The final weeks of 2019 were a reminder that “toilet discourse” is always ready to erupt—that it bubbles and roils in the world’s collective gut, just waiting to burst out when least expected. Perhaps wishing to refute a key point in the last go-around of toilet talk—that the president believes the environment is in danger due to people needing to flush 10 to 15 times per use—the waste wizards at Metcraft HET have unveiled a video showing the unbridled power of their “high abuse” model.
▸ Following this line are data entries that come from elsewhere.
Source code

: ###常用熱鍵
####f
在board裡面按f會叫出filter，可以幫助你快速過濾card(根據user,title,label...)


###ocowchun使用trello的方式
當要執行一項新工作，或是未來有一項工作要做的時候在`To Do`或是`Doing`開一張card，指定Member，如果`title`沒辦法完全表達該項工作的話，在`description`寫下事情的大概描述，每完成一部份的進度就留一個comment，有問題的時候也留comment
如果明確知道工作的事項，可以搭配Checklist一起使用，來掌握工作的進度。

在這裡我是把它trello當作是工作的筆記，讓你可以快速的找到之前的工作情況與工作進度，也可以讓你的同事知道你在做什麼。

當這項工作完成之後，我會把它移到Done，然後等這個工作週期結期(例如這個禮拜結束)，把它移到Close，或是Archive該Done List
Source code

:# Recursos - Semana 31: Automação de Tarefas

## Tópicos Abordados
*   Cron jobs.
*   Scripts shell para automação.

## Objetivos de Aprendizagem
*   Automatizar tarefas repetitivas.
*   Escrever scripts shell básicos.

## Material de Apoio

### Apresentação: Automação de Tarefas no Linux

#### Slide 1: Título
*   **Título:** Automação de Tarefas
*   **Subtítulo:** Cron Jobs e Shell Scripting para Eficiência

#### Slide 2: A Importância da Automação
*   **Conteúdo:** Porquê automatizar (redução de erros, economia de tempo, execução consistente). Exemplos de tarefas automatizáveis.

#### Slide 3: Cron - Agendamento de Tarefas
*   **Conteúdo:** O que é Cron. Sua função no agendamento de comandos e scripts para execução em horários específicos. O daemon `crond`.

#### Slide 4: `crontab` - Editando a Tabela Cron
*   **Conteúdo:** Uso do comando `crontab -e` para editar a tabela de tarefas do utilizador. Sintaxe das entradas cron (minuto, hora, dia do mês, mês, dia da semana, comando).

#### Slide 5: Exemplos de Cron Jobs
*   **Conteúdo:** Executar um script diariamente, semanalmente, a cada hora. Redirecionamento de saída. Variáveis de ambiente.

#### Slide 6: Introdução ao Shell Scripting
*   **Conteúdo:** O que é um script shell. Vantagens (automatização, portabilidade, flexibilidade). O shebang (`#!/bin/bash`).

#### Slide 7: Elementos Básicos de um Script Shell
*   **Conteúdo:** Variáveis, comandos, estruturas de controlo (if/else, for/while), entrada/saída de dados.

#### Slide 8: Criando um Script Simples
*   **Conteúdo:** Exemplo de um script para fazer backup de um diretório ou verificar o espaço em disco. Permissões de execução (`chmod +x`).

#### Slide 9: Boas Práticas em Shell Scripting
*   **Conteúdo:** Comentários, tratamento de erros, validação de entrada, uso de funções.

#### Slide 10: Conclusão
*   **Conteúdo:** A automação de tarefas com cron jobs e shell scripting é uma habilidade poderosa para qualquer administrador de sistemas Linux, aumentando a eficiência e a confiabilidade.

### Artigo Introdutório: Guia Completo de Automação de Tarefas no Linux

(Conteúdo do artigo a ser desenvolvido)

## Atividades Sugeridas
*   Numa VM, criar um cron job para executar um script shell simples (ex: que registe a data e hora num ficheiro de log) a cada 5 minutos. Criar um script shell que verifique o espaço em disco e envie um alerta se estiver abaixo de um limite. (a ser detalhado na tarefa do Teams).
In a captivating display of toilet might, the clip shows a tremendous array of items being sucked down into the hungry maw of a stainless steel throne. 40 golf balls, like pellets from some prehistoric rabbit megafauna, disappear with no trouble. 600 acorns are forced down into the abyss with five pounds of gummy bears, seven tampons (with applicators and wrappers), and 30 feet of toilet paper soon to follow. Most graphically, a 12-inch chocolate long john doughnut is flushed away with apparent ease.
Nothing can defeat this toilet. Nobody—not even the president and his goopy old ass—can present it with a challenge it cannot overcome. The “high abuse” toilet renders all discussion of bathroom use and etiquette obsolete. Please, Metcraft HET, create one of these things in solid gold, send it to the White House, and save us all from ever having to entertain the bad old conversations from last year ever again.